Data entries
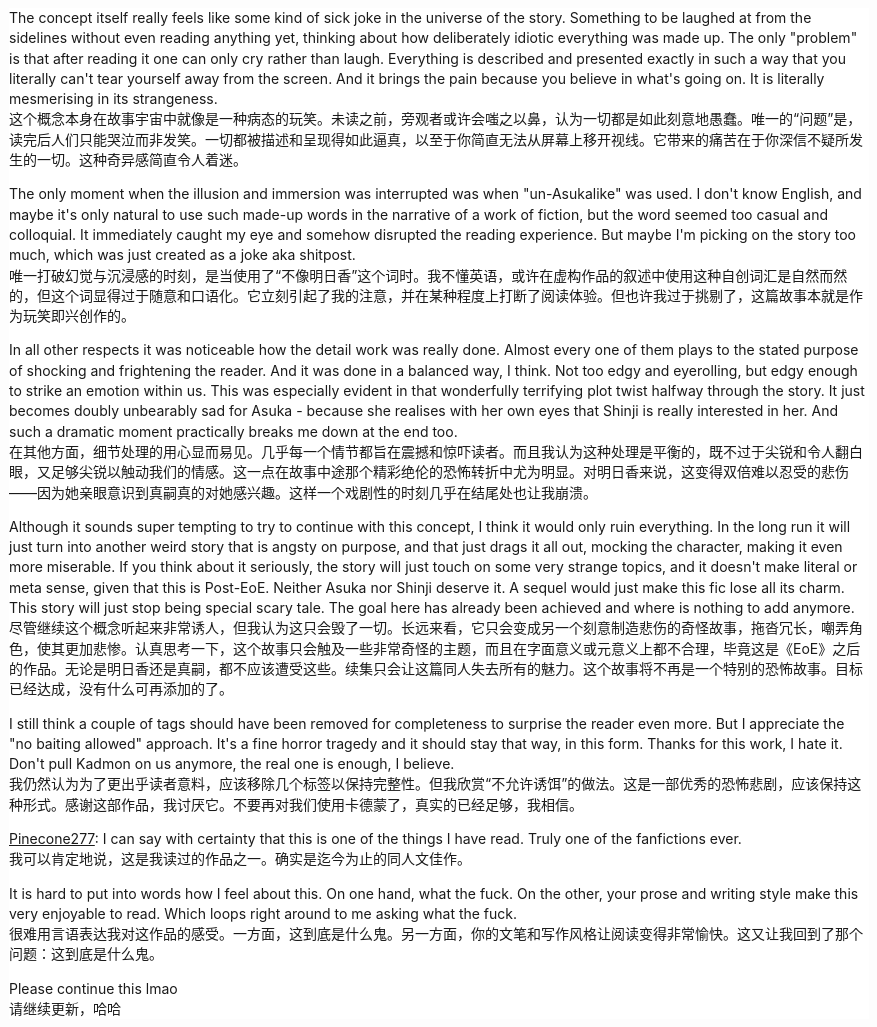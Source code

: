 The concept itself really feels like some kind of sick joke in the universe of the story. Something to be laughed at from the sidelines without even reading anything yet, thinking about how deliberately idiotic everything was made up. The only "problem" is that after reading it one can only cry rather than laugh. Everything is described and presented exactly in such a way that you literally can't tear yourself away from the screen. And it brings the pain because you believe in what's going on. It is literally mesmerising in its strangeness.  
这个概念本身在故事宇宙中就像是一种病态的玩笑。未读之前，旁观者或许会嗤之以鼻，认为一切都是如此刻意地愚蠢。唯一的“问题”是，读完后人们只能哭泣而非发笑。一切都被描述和呈现得如此逼真，以至于你简直无法从屏幕上移开视线。它带来的痛苦在于你深信不疑所发生的一切。这种奇异感简直令人着迷。  
  
The only moment when the illusion and immersion was interrupted was when "un-Asukalike" was used. I don't know English, and maybe it's only natural to use such made-up words in the narrative of a work of fiction, but the word seemed too casual and colloquial. It immediately caught my eye and somehow disrupted the reading experience. But maybe I'm picking on the story too much, which was just created as a joke aka shitpost.  
唯一打破幻觉与沉浸感的时刻，是当使用了“不像明日香”这个词时。我不懂英语，或许在虚构作品的叙述中使用这种自创词汇是自然而然的，但这个词显得过于随意和口语化。它立刻引起了我的注意，并在某种程度上打断了阅读体验。但也许我过于挑剔了，这篇故事本就是作为玩笑即兴创作的。  
  
In all other respects it was noticeable how the detail work was really done. Almost every one of them plays to the stated purpose of shocking and frightening the reader. And it was done in a balanced way, I think. Not too edgy and eyerolling, but edgy enough to strike an emotion within us. This was especially evident in that wonderfully terrifying plot twist halfway through the story. It just becomes doubly unbearably sad for Asuka - because she realises with her own eyes that Shinji is really interested in her. And such a dramatic moment practically breaks me down at the end too.  
在其他方面，细节处理的用心显而易见。几乎每一个情节都旨在震撼和惊吓读者。而且我认为这种处理是平衡的，既不过于尖锐和令人翻白眼，又足够尖锐以触动我们的情感。这一点在故事中途那个精彩绝伦的恐怖转折中尤为明显。对明日香来说，这变得双倍难以忍受的悲伤——因为她亲眼意识到真嗣真的对她感兴趣。这样一个戏剧性的时刻几乎在结尾处也让我崩溃。  
  
Although it sounds super tempting to try to continue with this concept, I think it would only ruin everything. In the long run it will just turn into another weird story that is angsty on purpose, and that just drags it all out, mocking the character, making it even more miserable. If you think about it seriously, the story will just touch on some very strange topics, and it doesn't make literal or meta sense, given that this is Post-EoE. Neither Asuka nor Shinji deserve it. A sequel would just make this fic lose all its charm. This story will just stop being special scary tale. The goal here has already been achieved and where is nothing to add anymore.  
尽管继续这个概念听起来非常诱人，但我认为这只会毁了一切。长远来看，它只会变成另一个刻意制造悲伤的奇怪故事，拖沓冗长，嘲弄角色，使其更加悲惨。认真思考一下，这个故事只会触及一些非常奇怪的主题，而且在字面意义或元意义上都不合理，毕竟这是《EoE》之后的作品。无论是明日香还是真嗣，都不应该遭受这些。续集只会让这篇同人失去所有的魅力。这个故事将不再是一个特别的恐怖故事。目标已经达成，没有什么可再添加的了。  
  
I still think a couple of tags should have been removed for completeness to surprise the reader even more. But I appreciate the "no baiting allowed" approach. It's a fine horror tragedy and it should stay that way, in this form. Thanks for this work, I hate it. Don't pull Kadmon on us anymore, the real one is enough, I believe.  
我仍然认为为了更出乎读者意料，应该移除几个标签以保持完整性。但我欣赏“不允许诱饵”的做法。这是一部优秀的恐怖悲剧，应该保持这种形式。感谢这部作品，我讨厌它。不要再对我们使用卡德蒙了，真实的已经足够，我相信。

[Pinecone277](https://www.fanfiction.net/u/15225086/Pinecone277): I can say with certainty that this is one of the things I have read. Truly one of the fanfictions ever.  
我可以肯定地说，这是我读过的作品之一。确实是迄今为止的同人文佳作。  
  
It is hard to put into words how I feel about this. On one hand, what the fuck. On the other, your prose and writing style make this very enjoyable to read. Which loops right around to me asking what the fuck.  
很难用言语表达我对这作品的感受。一方面，这到底是什么鬼。另一方面，你的文笔和写作风格让阅读变得非常愉快。这又让我回到了那个问题：这到底是什么鬼。  
  
Please continue this lmao  
请继续更新，哈哈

--- YOUR GOAL ---
Each line of the records above that includes the string "have" should be counted. Report the total alone.

--- YOUR RESPONSE ---
2